In light of the results emerging from the analysis of the Economic-Financial risk component in the urban context of Potenza, it appears evident how urban regeneration represents an essential tool aimed at countering land consumption. The differentiated distribution of risk in the various urban zones offers a strategic opportunity to rethink territorial development in a sustainable key, privileging the recovery of existing structures over indiscriminate expansion. In this scenario, the composite risk index developed here is configured as a decision-making tool capable of orienting investments toward a sustainable urban development model that privileges the redevelopment of degraded semi-central and peripheral areas, maximizing the potential of the existing building heritage. Indeed, the proposed methodology, integrating economic-financial indicators, can effectively support both public administrations in developing forward-looking urban policies and private investors in evaluating the convenience and feasibility of interventions [52]. Private investors could preferably orient themselves toward the lower-risk zones (R, D5), which guarantee greater stability of economic return. Likewise, for public administrations, there emerges the need to concentrate resources and incentives precisely in high-risk zones (C1, C2, C3), where the market alone struggles to trigger virtuous dynamics of regeneration. This complementary distribution of public and private investments represents a concrete response to the imperative of limiting land consumption by directing private investments toward already urbanized peripheral areas rather than toward new expansions and concentrating public intervention on the redevelopment of problematic semi-central zones.

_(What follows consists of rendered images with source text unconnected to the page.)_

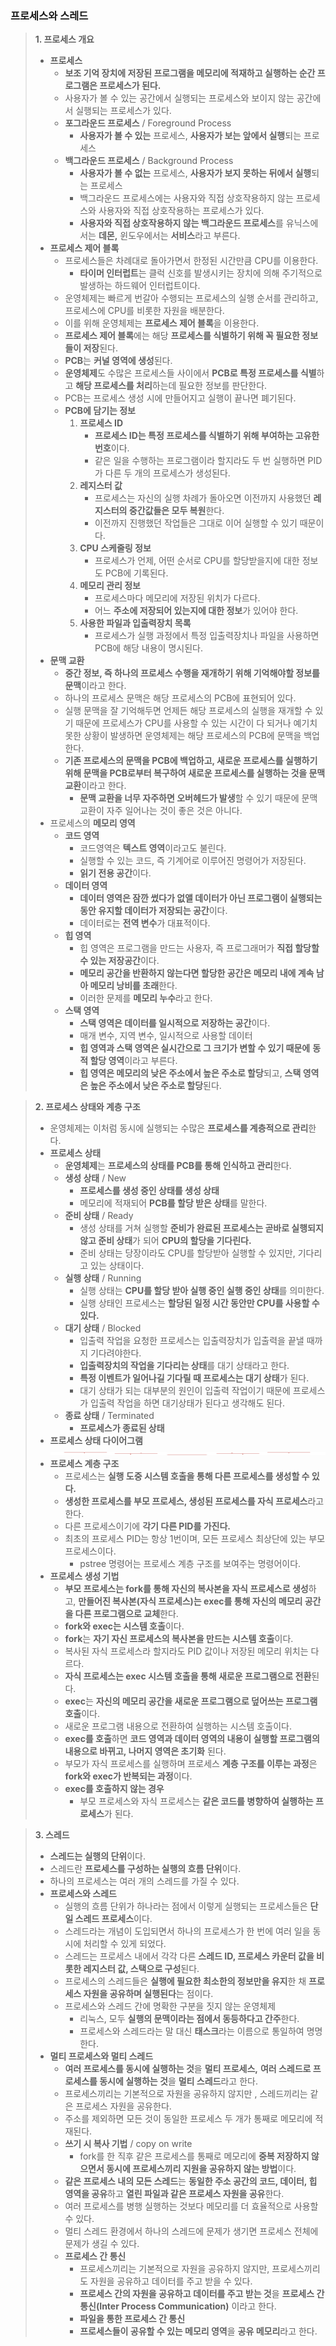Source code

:### 프로세스와 스레드

> **1. 프로세스 개요**
> 
> - **프로세스**
>     - **보조 기억 장치에 저장된 프로그램을 메모리에 적재하고 실행하는 순간 프로그램은 프로세스가 된다.**
>     - 사용자가 볼 수 있는 공간에서 실행되는 프로세스와 보이지 않는 공간에서 실행되는 프로세스가 있다.
>     - **포그라운드 프로세스** / Foreground Process
>         - **사용자가 볼 수 있는** 프로세스, **사용자가 보는 앞에서 실행**되는 프로세스
>     - **백그라운드 프로세스** / Background Process
>         - **사용자가 볼 수 없는** 프로세스, **사용자가 보지 못하는 뒤에서 실행**되는 프로세스
>         - 백그라운드 프로세스에는 사용자와 직접 상호작용하지 않는 프로세스와 사용자와 직접 상호작용하는 프로세스가 있다.
>         - **사용자와 직접 상호작용하지 않는 백그라운드 프로세스**를 유닉스에서는 **데몬,** 윈도우에서는 **서비스**라고 부른다.
> - **프로세스 제어 블록**
>     - 프로세스들은 차례대로 돌아가면서 한정된 시간만큼 CPU를 이용한다.
>         - **타이머 인터럽트**는 클럭 신호를 발생시키는 장치에 의해 주기적으로 발생하는 하드웨어 인터럽트이다.
>     - 운영체제는 빠르게 번갈아 수행되는 프로세스의 실행 순서를 관리하고, 프로세스에 CPU를 비롯한 자원을 배분한다.
>     - 이를 위해 운영체제는 **프로세스 제어 블록**을 이용한다.
>     - **프로세스 제어 블록**에는 해당 **프로세스를 식별하기 위해 꼭 필요한 정보들이 저장**된다.
>     - **PCB**는 **커널 영역에 생성**된다.
>     - **운영체제**도 수많은 프로세스들 사이에서 **PCB로 특정 프로세스를 식별**하고 **해당 프로세스를 처리**하는데 필요한 정보를 판단한다.
>     - PCB는 프로세스 생성 시에 만들어지고 실행이 끝나면 폐기된다.
>     - **PCB에 담기는 정보**
>         1. **프로세스 ID**
>             - **프로세스 ID는 특정 프로세스를 식별하기 위해 부여하는 고유한 번호**이다.
>             - 같은 일을 수행하는 프로그램이라 할지라도 두 번 실행하면 PID가 다른 두 개의 프로세스가 생성된다.
>         2. **레지스터 값**
>             - 프로세스는 자신의 실행 차례가 돌아오면 이전까지 사용했던 **레지스터의 중간값들은 모두 복원**한다.
>             - 이전까지 진행했던 작업들은 그대로 이어 실행할 수 있기 때문이다.
>         3. **CPU 스케줄링 정보**
>             - 프로세스가 언제, 어떤 순서로 CPU를 할당받을지에 대한 정보도 PCB에 기록된다.
>         4. **메모리 관리 정보**
>             - 프로세스마다 메모리에 저장된 위치가 다르다.
>             - 어느 **주소에 저장되어 있는지에 대한 정보**가 있어야 한다.
>         5. **사용한 파일과 입출력장치 목록**
>             - 프로세스가 실행 과정에서 특정 입출력장치나 파일을 사용하면 PCB에 해당 내용이 명시된다.
> - **문맥 교환**
>     - **중간 정보, 즉 하나의 프로세스 수행을 재개하기 위해 기억해야할 정보를 문맥**이라고 한다.
>     - 하나의 프로세스 문맥은 해당 프로세스의 PCB에 표현되어 있다.
>     - 실행 문맥을 잘 기억해두면 언제든 해당 프로세스의 실행을 재개할 수 있기 때문에 프로세스가 CPU를 사용할 수 있는 시간이 다 되거나 예기치 못한 상황이 발생하면 운영체제는 해당 프로세스의 PCB에 문맥을 백업한다.
>     - **기존 프로세스의 문맥을 PCB에 백업하고, 새로운 프로세스를 실행하기 위해 문맥을 PCB로부터 복구하여 새로운 프로세스를 실행하는 것을 문맥 교환**이라고 한다.
>         - **문맥 교환을 너무 자주하면 오버헤드가 발생**할 수 있기 때문에 문맥 교환이 자주 일어나는 것이 좋은 것은 아니다.
> - 프로세스의 **메모리 영역**
>     - **코드 영역**
>         - 코드영역은 **텍스트 영역**이라고도 불린다.
>         - 실행할 수 있는 코드, 즉 기계어로 이루어진 명령어가 저장된다.
>         - **읽기 전용 공간**이다.
>     - **데이터 영역**
>         - **데이터 영역은 잠깐 썼다가 없앨 데이터가 아닌 프로그램이 실행되는 동안 유지할 데이터가 저장되는 공간**이다.
>         - 데이터로는 **전역 변수**가 대표적이다.
>     - **힙 영역**
>         - 힙 영역은 프로그램을 만드는 사용자, 즉 프로그래머가 **직접 할당할 수 있는 저장공간**이다.
>         - **메모리 공간을 반환하지 않는다면 할당한 공간은 메모리 내에 계속 남아 메모리 낭비를 초래**한다.
>         - 이러한 문제를 **메모리 누수**라고 한다.
>     - **스택 영역**
>         - **스택 영역은 데이터를 일시적으로 저장하는 공간**이다.
>         - 매개 변수, 지역 변수, 일시적으로 사용할 데이터
>         - **힙 영역과 스택 영역은 실시간으로 그 크기가 변할 수 있기 때문에** **동적 할당 영역**이라고 부른다.
>         - **힙 영역은 메모리의 낮은 주소에서 높은 주소로 할당**되고, **스택 영역은 높은 주소에서 낮은 주소로 할당**된다.

> **2. 프로세스 상태와 계층 구조**
> 
> - 운영체제는 이처럼 동시에 실행되는 수많은 **프로세스를 계층적으로 관리**한다.
> - **프로세스 상태**
>     - **운영체제**는 **프로세스의 상태를 PCB를 통해 인식하고 관리**한다.
>     - **생성 상태** / New
>         - **프로세스를 생성 중인 상태를 생성 상태**
>         - 메모리에 적재되어 **PCB를 할당 받은 상태**를 말한다.
>     - **준비 상태** / Ready
>         - 생성 상태를 거쳐 실행할 **준비가 완료된 프로세스는 곧바로 실행되지 않고 준비 상태**가 되어 **CPU의 할당을 기다린다.**
>         - 준비 상태는 당장이라도 CPU를 할당받아 실행할 수 있지만, 기다리고 있는 상태이다.
>     - **실행 상태** / Running
>         - 실행 상태는 **CPU를 할당 받아 실행 중인 실행 중인 상태**를 의미한다.
>         - 실행 상태인 프로세스는 **할당된 일정 시간 동안만 CPU를 사용할 수 있다.**
>     - **대기 상태**  / Blocked
>         - 입출력 작업을 요청한 프로세스는 입출력장치가 입출력을 끝낼 때까지 기다려야한다.
>         - **입출력장치의 작업을 기다리는 상태**를 대기 상태라고 한다.
>         - **특정 이벤트가 일어나길 기다릴 때 프로세스는 대기 상태**가 된다.
>         - 대기 상태가 되는 대부분의 원인이 입출력 작업이기 때문에 프로세스가 입출력 작업을 하면 대기상태가 된다고 생각해도 된다.
>     - **종료 상태** / Terminated
>         - **프로세스가 종료된 상태**
> - **프로세스 상태 다이어그램**
>     <img src = 'image/Process Status Diagram.jpg' alt = 'Process Status Diagram' width='500' height='5g00'>
> - **프로세스 계층 구조**
>     - 프로세스는 **실행 도중 시스템 호출을 통해 다른 프로세스를 생성할 수 있다.**
>     - **생성한 프로세스를 부모 프로세스, 생성된 프로세스를 자식 프로세스**라고 한다.
>     - 다른 프로세스이기에 **각기 다른 PID를 가진다.**
>     - 최초의 프로세스 PID는 항상 1번이며, 모든 프로세스 최상단에 있는 부모 프로세스이다.
>         - pstree 명령어는 프로세스 계층 구조를 보여주는 명령어이다.
> - **프로세스 생성 기법**
>     - **부모 프로세스는 fork를 통해 자신의 복사본을 자식 프로세스로 생성**하고, **만들어진 복사본(자식 프로세스)는 exec를 통해 자신의 메모리 공간을 다른 프로그램으로 교체**한다.
>     - **fork와 exec는 시스템 호출**이다.
>     - **fork**는 **자기 자신 프로세스의 복사본을 만드는 시스템 호출**이다.
>     - 복사된 자식 프로세스라 할지라도 PID 값이나 저장된 메모리 위치는 다르다.
>     - **자식 프로세스는 exec 시스템 호출을 통해 새로운 프로그램으로 전환**된다.
>     - **exec**는 **자신의 메모리 공간을 새로운 프로그램으로 덮어쓰는 프로그램 호출**이다.
>     - 새로운 프로그램 내용으로 전환하여 실행하는 시스템 호출이다.
>     - **exec를 호출**하면 **코드 영역과 데이터 영역의 내용이 실행할 프로그램의 내용으로 바뀌고, 나머지 영역은 초기화** 된다.
>     - 부모가 자식 프로세스를 실행하며 프로세스 **계층 구조를 이루는 과정**은 **fork와 exec가 반복되는 과정**이다.
>     - **exec를 호출하지 않는 경우**
>         - 부모 프로세스와 자식 프로세스는 **같은 코드를 병향하여 실행하는 프로세스**가 된다.

> **3. 스레드**
> 
> - **스레드는 실행의 단위**이다.
> - 스레드란 **프로세스를 구성하는 실행의 흐름 단위**이다.
> - 하나의 프로세스는 여러 개의 스레드를 가질 수 있다.
> - **프로세스와 스레드**
>     - 실행의 흐름 단위가 하나라는 점에서 이렇게 실행되는 프로세스들은 **단일 스레드 프로세스**이다.
>     - 스레드라는 개념이 도입되면서 하나의 프로세스가 한 번에 여러 일을 동시에 처리할 수 있게 되었다.
>     - 스레드는 프로세스 내에서 각각 다른 **스레드 ID, 프로세스 카운터 값을 비롯한 레지스터 값, 스택으로 구성**된다.
>     - 프로세스의 스레드들은 **실행에 필요한 최소한의 정보만을 유지**한 채 **프로세스 자원을 공유하며 실행된다**는 점이다.
>     - 프로세스와 스레드 간에 명확한 구분을 짓지 않는 운영체제
>         - 리눅스, 모두 **실행의 문맥이라는 점에서 동등하다고 간주**한다.
>         - 프로세스와 스레드라는 말 대신 **태스크**라는 이름으로 통일하여 명명한다.
> - **멀티 프로세스와 멀티 스레드**
>     - **여러 프로세스를 동시에 실행하는 것**을 **멀티 프로세스,** **여러 스레드로 프로세스를 동시에 실행하는 것**을 **멀티 스레드**라고 한다.
>     - 프로세스끼리는 기본적으로 자원을 공유하지 않지만 , 스레드끼리는 같은 프로세스 자원을 공유한다.
>     - 주소를 제외하면 모든 것이 동일한 프로세스 두 개가 통째로 메모리에 적재된다.
>     - **쓰기 시 복사 기법** / copy on write
>         - fork를 한 직후 같은 프로세스를 통째로 메모리에 **중복 저장하지 않으면서 동시에 프로세스끼리 지원을 공유하지 않는 방법**이다.
>     - **같은 프로세스 내의 모든 스레드**는 **동일한 주소 공간의 코드, 데이터, 힙 영역을 공유**하고 **열린 파일과 같은 프로세스 자원을 공유**한다.
>     - 여러 프로세스를 병행 실행하는 것보다 메모리를 더 효율적으로 사용할 수 있다.
>     - 멀티 스레드 환경에서 하나의 스레드에 문제가 생기면 프로세스 전체에 문제가 생길 수 있다.
>     - **프로세스 간 통신**
>         - 프로세스끼리는 기본적으로 자원을 공유하지 않지만, 프로세스끼리도 자원을 공유하고 데이터를 주고 받을 수 있다.
>         - **프로세스 간의 자원을 공유하고 데이터를 주고 받는 것**을 **프로세스 간 통신(Inter Process Communication)** 이라고 한다.
>         - **파일을 통한 프로세스 간 통신**
>         - **프로세스들이 공유할 수 있는 메모리 영역**을 **공유 메모리**라고 한다.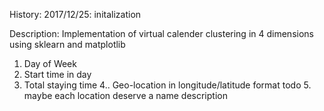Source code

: History:
2017/12/25: initalization

Description:
Implementation of virtual calender clustering in 4 dimensions using sklearn and matplotlib
1. Day of Week
2. Start time in day
3. Total staying time
4.. Geo-location in longitude/latitude format
todo 5. maybe each location deserve a name description
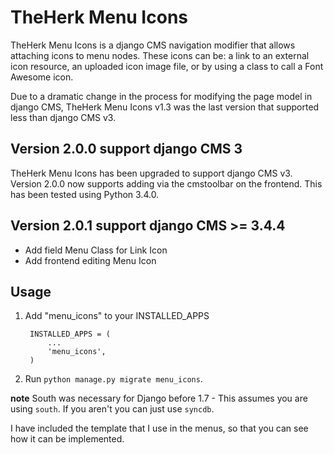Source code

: TheHerk Menu Icons
==================

TheHerk Menu Icons is a django CMS navigation modifier that allows attaching icons to menu nodes. These icons can be: a link to an external icon resource, an uploaded icon image file, or by using a class to call a Font Awesome icon.

Due to a dramatic change in the process for modifying the page model in django CMS, TheHerk Menu Icons v1.3 was the last version that supported less than django CMS v3.

Version 2.0.0 support django CMS 3
-------------------------

TheHerk Menu Icons has been upgraded to support django CMS v3. Version 2.0.0 now supports adding via the cmstoolbar on the frontend. This has been tested using Python 3.4.0.

Version 2.0.1 support django CMS >= 3.4.4
-------------------------

+ Add field Menu Class for Link Icon
+ Add frontend editing Menu Icon


Usage
-----

1. Add "menu_icons" to your INSTALLED_APPS

        INSTALLED_APPS = (
            ...
            'menu_icons',
        )

2. Run `python manage.py migrate menu_icons`.

**note** South was necessary for Django before 1.7  - This assumes you are using `south`. If you aren't you can just use `syncdb`.

I have included the template that I use in the menus, so that you can see how it can be implemented.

However, some limitations must be acknowledged. First, the dependence on official statistical sources implies a certain inertia in data updates and the inability to promptly capture emerging dynamics. Second, the index is focused solely on the economic-financial dimension: the environmental and social components of urban sustainability, although fundamental, have been isolated for methodological needs but represent natural future developments. Future implementations may include the adoption of predictive techniques (e.g., machine learning) capable of strengthening the system’s ability to support ex-ante simulations during strategic planning phases.